TASK ITEM
What is needed is an exact copy of the entries below, with the pictures left out.

Saved entries
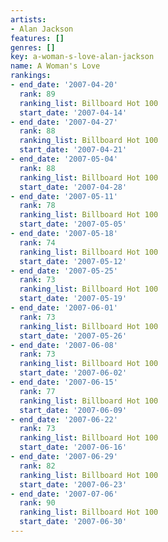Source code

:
 ```yaml
---
artists:
- Alan Jackson
features: []
genres: []
key: a-woman-s-love-alan-jackson
name: A Woman's Love
rankings:
- end_date: '2007-04-20'
  rank: 89
  ranking_list: Billboard Hot 100
  start_date: '2007-04-14'
- end_date: '2007-04-27'
  rank: 88
  ranking_list: Billboard Hot 100
  start_date: '2007-04-21'
- end_date: '2007-05-04'
  rank: 88
  ranking_list: Billboard Hot 100
  start_date: '2007-04-28'
- end_date: '2007-05-11'
  rank: 78
  ranking_list: Billboard Hot 100
  start_date: '2007-05-05'
- end_date: '2007-05-18'
  rank: 74
  ranking_list: Billboard Hot 100
  start_date: '2007-05-12'
- end_date: '2007-05-25'
  rank: 73
  ranking_list: Billboard Hot 100
  start_date: '2007-05-19'
- end_date: '2007-06-01'
  rank: 73
  ranking_list: Billboard Hot 100
  start_date: '2007-05-26'
- end_date: '2007-06-08'
  rank: 73
  ranking_list: Billboard Hot 100
  start_date: '2007-06-02'
- end_date: '2007-06-15'
  rank: 77
  ranking_list: Billboard Hot 100
  start_date: '2007-06-09'
- end_date: '2007-06-22'
  rank: 73
  ranking_list: Billboard Hot 100
  start_date: '2007-06-16'
- end_date: '2007-06-29'
  rank: 82
  ranking_list: Billboard Hot 100
  start_date: '2007-06-23'
- end_date: '2007-07-06'
  rank: 90
  ranking_list: Billboard Hot 100
  start_date: '2007-06-30'
---
```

SOLUTION TO THIS TASK
Source code

:
 ```yaml
---
artists:
- Alan Jackson
features: []
genres: []
key: a-woman-s-love-alan-jackson
name: A Woman's Love
rankings:
- end_date: '2007-04-20'
  rank: 89
  ranking_list: Billboard Hot 100
  start_date: '2007-04-14'
- end_date: '2007-04-27'
  rank: 88
  ranking_list: Billboard Hot 100
  start_date: '2007-04-21'
- end_date: '2007-05-04'
  rank: 88
  ranking_list: Billboard Hot 100
  start_date: '2007-04-28'
- end_date: '2007-05-11'
  rank: 78
  ranking_list: Billboard Hot 100
  start_date: '2007-05-05'
- end_date: '2007-05-18'
  rank: 74
  ranking_list: Billboard Hot 100
  start_date: '2007-05-12'
- end_date: '2007-05-25'
  rank: 73
  ranking_list: Billboard Hot 100
  start_date: '2007-05-19'
- end_date: '2007-06-01'
  rank: 73
  ranking_list: Billboard Hot 100
  start_date: '2007-05-26'
- end_date: '2007-06-08'
  rank: 73
  ranking_list: Billboard Hot 100
  start_date: '2007-06-02'
- end_date: '2007-06-15'
  rank: 77
  ranking_list: Billboard Hot 100
  start_date: '2007-06-09'
- end_date: '2007-06-22'
  rank: 73
  ranking_list: Billboard Hot 100
  start_date: '2007-06-16'
- end_date: '2007-06-29'
  rank: 82
  ranking_list: Billboard Hot 100
  start_date: '2007-06-23'
- end_date: '2007-07-06'
  rank: 90
  ranking_list: Billboard Hot 100
  start_date: '2007-06-30'
---
```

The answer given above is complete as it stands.